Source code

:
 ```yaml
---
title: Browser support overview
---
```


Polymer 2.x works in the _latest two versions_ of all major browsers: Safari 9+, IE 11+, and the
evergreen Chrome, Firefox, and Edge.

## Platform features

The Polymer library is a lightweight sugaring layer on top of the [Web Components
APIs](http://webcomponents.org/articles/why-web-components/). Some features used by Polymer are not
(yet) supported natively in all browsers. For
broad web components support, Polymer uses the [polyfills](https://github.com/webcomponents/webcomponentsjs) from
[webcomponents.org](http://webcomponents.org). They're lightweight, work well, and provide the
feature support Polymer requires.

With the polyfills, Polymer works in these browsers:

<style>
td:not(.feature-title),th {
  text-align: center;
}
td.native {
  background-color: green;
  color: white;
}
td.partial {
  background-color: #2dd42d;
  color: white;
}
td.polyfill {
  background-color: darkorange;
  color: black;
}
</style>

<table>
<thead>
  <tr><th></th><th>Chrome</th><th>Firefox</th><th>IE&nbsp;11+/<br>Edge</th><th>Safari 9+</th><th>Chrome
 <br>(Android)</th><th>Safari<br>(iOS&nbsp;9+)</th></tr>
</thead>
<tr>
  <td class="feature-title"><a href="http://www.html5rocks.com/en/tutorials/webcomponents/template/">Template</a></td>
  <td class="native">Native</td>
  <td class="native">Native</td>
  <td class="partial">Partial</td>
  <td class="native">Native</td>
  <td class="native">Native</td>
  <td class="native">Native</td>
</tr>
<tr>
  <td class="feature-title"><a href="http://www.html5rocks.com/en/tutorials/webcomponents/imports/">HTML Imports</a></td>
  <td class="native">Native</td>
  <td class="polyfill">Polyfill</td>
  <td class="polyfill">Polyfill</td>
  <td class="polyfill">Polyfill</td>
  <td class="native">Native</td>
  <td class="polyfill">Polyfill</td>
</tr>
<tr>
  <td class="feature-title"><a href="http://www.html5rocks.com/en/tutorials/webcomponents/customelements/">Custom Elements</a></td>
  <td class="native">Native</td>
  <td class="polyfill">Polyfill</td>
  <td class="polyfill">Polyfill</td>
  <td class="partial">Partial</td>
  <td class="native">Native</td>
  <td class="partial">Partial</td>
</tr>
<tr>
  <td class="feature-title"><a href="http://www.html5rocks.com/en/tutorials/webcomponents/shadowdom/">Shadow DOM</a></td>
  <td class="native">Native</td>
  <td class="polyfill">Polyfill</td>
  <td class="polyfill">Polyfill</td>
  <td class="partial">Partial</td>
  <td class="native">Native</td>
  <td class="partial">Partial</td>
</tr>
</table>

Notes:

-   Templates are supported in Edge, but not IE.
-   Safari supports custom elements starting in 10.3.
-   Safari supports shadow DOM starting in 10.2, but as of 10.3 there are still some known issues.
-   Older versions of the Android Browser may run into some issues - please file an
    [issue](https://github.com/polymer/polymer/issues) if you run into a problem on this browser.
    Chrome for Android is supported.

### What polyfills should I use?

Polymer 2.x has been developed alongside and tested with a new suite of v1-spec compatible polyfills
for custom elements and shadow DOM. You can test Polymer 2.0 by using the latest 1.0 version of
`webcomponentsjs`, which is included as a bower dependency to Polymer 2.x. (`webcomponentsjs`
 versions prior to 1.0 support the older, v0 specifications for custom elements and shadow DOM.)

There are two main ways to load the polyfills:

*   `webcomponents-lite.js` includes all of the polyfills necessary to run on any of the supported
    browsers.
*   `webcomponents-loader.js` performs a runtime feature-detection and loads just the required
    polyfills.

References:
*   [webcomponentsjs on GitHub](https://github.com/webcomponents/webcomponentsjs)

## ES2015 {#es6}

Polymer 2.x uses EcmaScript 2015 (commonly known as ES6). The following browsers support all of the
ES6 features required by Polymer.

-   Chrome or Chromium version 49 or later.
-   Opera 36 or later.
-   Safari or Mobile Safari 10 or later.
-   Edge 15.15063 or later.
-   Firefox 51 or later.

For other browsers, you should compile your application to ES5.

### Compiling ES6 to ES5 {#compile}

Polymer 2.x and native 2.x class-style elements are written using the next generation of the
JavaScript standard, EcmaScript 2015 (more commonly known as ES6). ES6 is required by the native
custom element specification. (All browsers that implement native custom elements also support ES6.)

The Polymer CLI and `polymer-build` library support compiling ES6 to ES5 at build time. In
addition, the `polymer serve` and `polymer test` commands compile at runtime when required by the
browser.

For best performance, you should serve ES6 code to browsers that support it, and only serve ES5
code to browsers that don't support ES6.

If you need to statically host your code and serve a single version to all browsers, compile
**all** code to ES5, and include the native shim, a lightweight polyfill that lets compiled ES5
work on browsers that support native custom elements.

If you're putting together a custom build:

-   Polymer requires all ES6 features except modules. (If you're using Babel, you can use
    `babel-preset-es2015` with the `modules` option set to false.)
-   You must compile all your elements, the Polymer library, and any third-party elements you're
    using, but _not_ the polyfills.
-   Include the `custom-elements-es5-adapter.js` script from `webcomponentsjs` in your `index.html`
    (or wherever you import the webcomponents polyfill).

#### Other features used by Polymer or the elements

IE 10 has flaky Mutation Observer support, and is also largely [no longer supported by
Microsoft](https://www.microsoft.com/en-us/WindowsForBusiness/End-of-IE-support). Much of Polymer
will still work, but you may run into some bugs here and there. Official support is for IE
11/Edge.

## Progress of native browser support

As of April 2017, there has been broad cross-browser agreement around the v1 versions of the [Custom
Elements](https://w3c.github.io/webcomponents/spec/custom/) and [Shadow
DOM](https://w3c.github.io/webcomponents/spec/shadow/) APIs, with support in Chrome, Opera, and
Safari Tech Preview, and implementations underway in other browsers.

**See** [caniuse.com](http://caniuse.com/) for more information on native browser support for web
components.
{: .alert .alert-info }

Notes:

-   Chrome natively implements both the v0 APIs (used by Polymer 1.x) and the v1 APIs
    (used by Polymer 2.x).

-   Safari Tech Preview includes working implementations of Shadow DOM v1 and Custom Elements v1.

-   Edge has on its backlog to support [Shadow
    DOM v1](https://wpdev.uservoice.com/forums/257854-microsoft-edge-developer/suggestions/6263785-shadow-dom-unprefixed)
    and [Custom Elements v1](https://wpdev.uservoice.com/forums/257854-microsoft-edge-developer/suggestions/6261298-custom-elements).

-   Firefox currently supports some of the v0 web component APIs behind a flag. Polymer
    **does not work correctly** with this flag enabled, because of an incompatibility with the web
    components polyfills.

→ **WHAT THE EXERCISE ASKS**:
Every record above must be duplicated exactly.

→ **SOLUTION TO THE EXERCISE**:
Source code

:
 ```yaml
---
title: Browser support overview
---
```


Polymer 2.x works in the _latest two versions_ of all major browsers: Safari 9+, IE 11+, and the
evergreen Chrome, Firefox, and Edge.

## Platform features

The Polymer library is a lightweight sugaring layer on top of the [Web Components
APIs](http://webcomponents.org/articles/why-web-components/). Some features used by Polymer are not
(yet) supported natively in all browsers. For
broad web components support, Polymer uses the [polyfills](https://github.com/webcomponents/webcomponentsjs) from
[webcomponents.org](http://webcomponents.org). They're lightweight, work well, and provide the
feature support Polymer requires.

With the polyfills, Polymer works in these browsers:

<style>
td:not(.feature-title),th {
  text-align: center;
}
td.native {
  background-color: green;
  color: white;
}
td.partial {
  background-color: #2dd42d;
  color: white;
}
td.polyfill {
  background-color: darkorange;
  color: black;
}
</style>

<table>
<thead>
  <tr><th></th><th>Chrome</th><th>Firefox</th><th>IE&nbsp;11+/<br>Edge</th><th>Safari 9+</th><th>Chrome
 <br>(Android)</th><th>Safari<br>(iOS&nbsp;9+)</th></tr>
</thead>
<tr>
  <td class="feature-title"><a href="http://www.html5rocks.com/en/tutorials/webcomponents/template/">Template</a></td>
  <td class="native">Native</td>
  <td class="native">Native</td>
  <td class="partial">Partial</td>
  <td class="native">Native</td>
  <td class="native">Native</td>
  <td class="native">Native</td>
</tr>
<tr>
  <td class="feature-title"><a href="http://www.html5rocks.com/en/tutorials/webcomponents/imports/">HTML Imports</a></td>
  <td class="native">Native</td>
  <td class="polyfill">Polyfill</td>
  <td class="polyfill">Polyfill</td>
  <td class="polyfill">Polyfill</td>
  <td class="native">Native</td>
  <td class="polyfill">Polyfill</td>
</tr>
<tr>
  <td class="feature-title"><a href="http://www.html5rocks.com/en/tutorials/webcomponents/customelements/">Custom Elements</a></td>
  <td class="native">Native</td>
  <td class="polyfill">Polyfill</td>
  <td class="polyfill">Polyfill</td>
  <td class="partial">Partial</td>
  <td class="native">Native</td>
  <td class="partial">Partial</td>
</tr>
<tr>
  <td class="feature-title"><a href="http://www.html5rocks.com/en/tutorials/webcomponents/shadowdom/">Shadow DOM</a></td>
  <td class="native">Native</td>
  <td class="polyfill">Polyfill</td>
  <td class="polyfill">Polyfill</td>
  <td class="partial">Partial</td>
  <td class="native">Native</td>
  <td class="partial">Partial</td>
</tr>
</table>

Notes:

-   Templates are supported in Edge, but not IE.
-   Safari supports custom elements starting in 10.3.
-   Safari supports shadow DOM starting in 10.2, but as of 10.3 there are still some known issues.
-   Older versions of the Android Browser may run into some issues - please file an
    [issue](https://github.com/polymer/polymer/issues) if you run into a problem on this browser.
    Chrome for Android is supported.

### What polyfills should I use?

Polymer 2.x has been developed alongside and tested with a new suite of v1-spec compatible polyfills
for custom elements and shadow DOM. You can test Polymer 2.0 by using the latest 1.0 version of
`webcomponentsjs`, which is included as a bower dependency to Polymer 2.x. (`webcomponentsjs`
 versions prior to 1.0 support the older, v0 specifications for custom elements and shadow DOM.)

There are two main ways to load the polyfills:

*   `webcomponents-lite.js` includes all of the polyfills necessary to run on any of the supported
    browsers.
*   `webcomponents-loader.js` performs a runtime feature-detection and loads just the required
    polyfills.

References:
*   [webcomponentsjs on GitHub](https://github.com/webcomponents/webcomponentsjs)

## ES2015 {#es6}

Polymer 2.x uses EcmaScript 2015 (commonly known as ES6). The following browsers support all of the
ES6 features required by Polymer.

-   Chrome or Chromium version 49 or later.
-   Opera 36 or later.
-   Safari or Mobile Safari 10 or later.
-   Edge 15.15063 or later.
-   Firefox 51 or later.

For other browsers, you should compile your application to ES5.

### Compiling ES6 to ES5 {#compile}

Polymer 2.x and native 2.x class-style elements are written using the next generation of the
JavaScript standard, EcmaScript 2015 (more commonly known as ES6). ES6 is required by the native
custom element specification. (All browsers that implement native custom elements also support ES6.)

The Polymer CLI and `polymer-build` library support compiling ES6 to ES5 at build time. In
addition, the `polymer serve` and `polymer test` commands compile at runtime when required by the
browser.

For best performance, you should serve ES6 code to browsers that support it, and only serve ES5
code to browsers that don't support ES6.

If you need to statically host your code and serve a single version to all browsers, compile
**all** code to ES5, and include the native shim, a lightweight polyfill that lets compiled ES5
work on browsers that support native custom elements.

If you're putting together a custom build:

-   Polymer requires all ES6 features except modules. (If you're using Babel, you can use
    `babel-preset-es2015` with the `modules` option set to false.)
-   You must compile all your elements, the Polymer library, and any third-party elements you're
    using, but _not_ the polyfills.
-   Include the `custom-elements-es5-adapter.js` script from `webcomponentsjs` in your `index.html`
    (or wherever you import the webcomponents polyfill).

#### Other features used by Polymer or the elements

IE 10 has flaky Mutation Observer support, and is also largely [no longer supported by
Microsoft](https://www.microsoft.com/en-us/WindowsForBusiness/End-of-IE-support). Much of Polymer
will still work, but you may run into some bugs here and there. Official support is for IE
11/Edge.

## Progress of native browser support

As of April 2017, there has been broad cross-browser agreement around the v1 versions of the [Custom
Elements](https://w3c.github.io/webcomponents/spec/custom/) and [Shadow
DOM](https://w3c.github.io/webcomponents/spec/shadow/) APIs, with support in Chrome, Opera, and
Safari Tech Preview, and implementations underway in other browsers.

**See** [caniuse.com](http://caniuse.com/) for more information on native browser support for web
components.
{: .alert .alert-info }

Notes:

-   Chrome natively implements both the v0 APIs (used by Polymer 1.x) and the v1 APIs
    (used by Polymer 2.x).

-   Safari Tech Preview includes working implementations of Shadow DOM v1 and Custom Elements v1.

-   Edge has on its backlog to support [Shadow
    DOM v1](https://wpdev.uservoice.com/forums/257854-microsoft-edge-developer/suggestions/6263785-shadow-dom-unprefixed)
    and [Custom Elements v1](https://wpdev.uservoice.com/forums/257854-microsoft-edge-developer/suggestions/6261298-custom-elements).

-   Firefox currently supports some of the v0 web component APIs behind a flag. Polymer
    **does not work correctly** with this flag enabled, because of an incompatibility with the web
    components polyfills.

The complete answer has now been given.